Only the number is wanted: how many lines of the listing below contain "meter"?

- - - - -

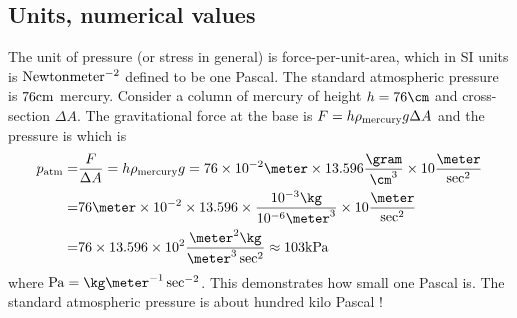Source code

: \documentclass{tufte-book} %
\begin{document}
\subsection{Units, numerical values}
The unit of pressure (or stress in general) is force-per-unit-area,
which in SI units is ${\rm Newton}{\rm meter}^{-2}$ defined to be one
Pascal. The standard atmospheric pressure is $76 {\rm cm}$ mercury.
Consider a column of mercury of height $h = 76 \cm$ and cross-section
$\Delta A$. The gravitational force at the base is $F= h \rho_{\rm
  mercury} g \Delta A$ and the pressure is 
which is 
\begin{eqnarray}
p_{\rm atm} =&\frac{F}{\Delta A} = h\rho_{\rm mercury} g =
76 \times 10^{-2} \meter \times 13.596 \frac{\gram}{\cm^3} \times 10 \frac{\meter}{\sec^2} \nonumber
\nonumber   \\
=&76 \meter\times 10^{-2} \times 13.596 \times \frac{10^{-3}\kg}{10^{-6}
  \meter^3} \times 10 \frac{\meter}{\sec^2} \nonumber \\
=&76\times 13.596\times 10^{2} \frac{\meter^2\kg  }{\meter^3\sec^2}
    \approx 103 {\rm kPa}  \nonumber
\end{eqnarray}
where ${\rm Pa} =  \kg\meter^{-1}\sec^{-2}$. This demonstrates how
small one Pascal is.  The standard atmospheric pressure is about
hundred kilo Pascal ! 
\end{document}
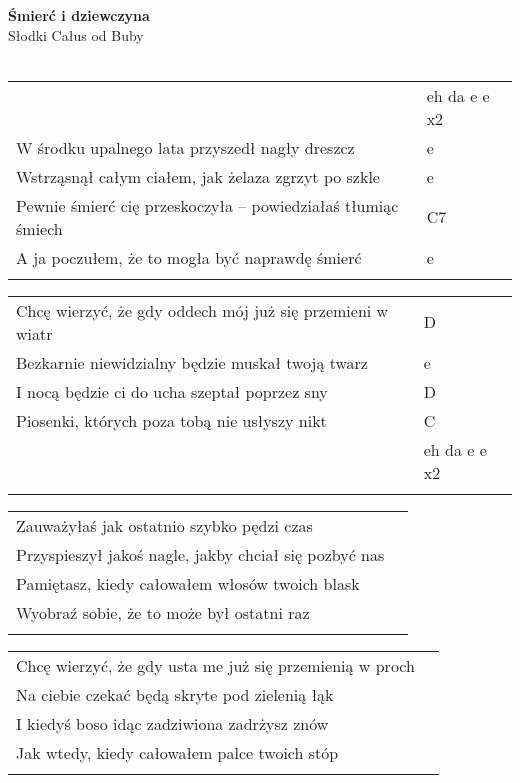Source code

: \documentclass[a5paper]{article}
\begin{document}


\noindent
\fontsize{12pt}{15pt}\selectfont
\textbf{Śmierć i dziewczyna} \\
\fontsize{8pt}{10pt}\selectfont
Słodki Całus od Buby \\ \\
\fontsize{10pt}{12pt}\selectfont
{}
\begin{tabular}{@{}p{9.80cm}p{3cm}@{}}
\noindent
& eh da e e x2 \\
W środku upalnego lata przyszedł nagły dreszcz & e \\
Wstrząsnął całym ciałem, jak żelaza zgrzyt po szkle	& e \\
Pewnie śmierć cię przeskoczyła – powiedziałaś tłumiąc śmiech & C7 \\
A ja poczułem, że to mogła być naprawdę śmierć & e \\ \\
\end{tabular}

\noindent
\begin{tabular}{@{}p{8.80cm}p{3cm}@{}}
Chcę wierzyć, że gdy oddech mój już się przemieni w wiatr & D \\
Bezkarnie niewidzialny będzie muskał twoją twarz & e \\
I nocą będzie ci do ucha szeptał poprzez sny & D \\
Piosenki, których poza tobą nie usłyszy nikt & C \\
											& eh da e e x2 \\ \\
\end{tabular}

\noindent
\begin{tabular}{@{}p{8.80cm}p{3cm}@{}}
Zauważyłaś jak ostatnio szybko pędzi czas \\
Przyspieszył jakoś nagle, jakby chciał się pozbyć nas\\
Pamiętasz, kiedy całowałem włosów twoich blask\\
Wyobraź sobie, że to może był ostatni raz\\ \\
\end{tabular}

\noindent
\begin{tabular}{@{}p{8.80cm}p{3cm}@{}}
Chcę wierzyć, że gdy usta me już się przemienią w proch \\
Na ciebie czekać będą skryte pod zielenią łąk\\
I kiedyś boso idąc zadziwiona zadrżysz znów\\
Jak wtedy, kiedy całowałem palce twoich stóp\\\\
\end{tabular}
\end{document}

- - - - -

§ Output for this task
6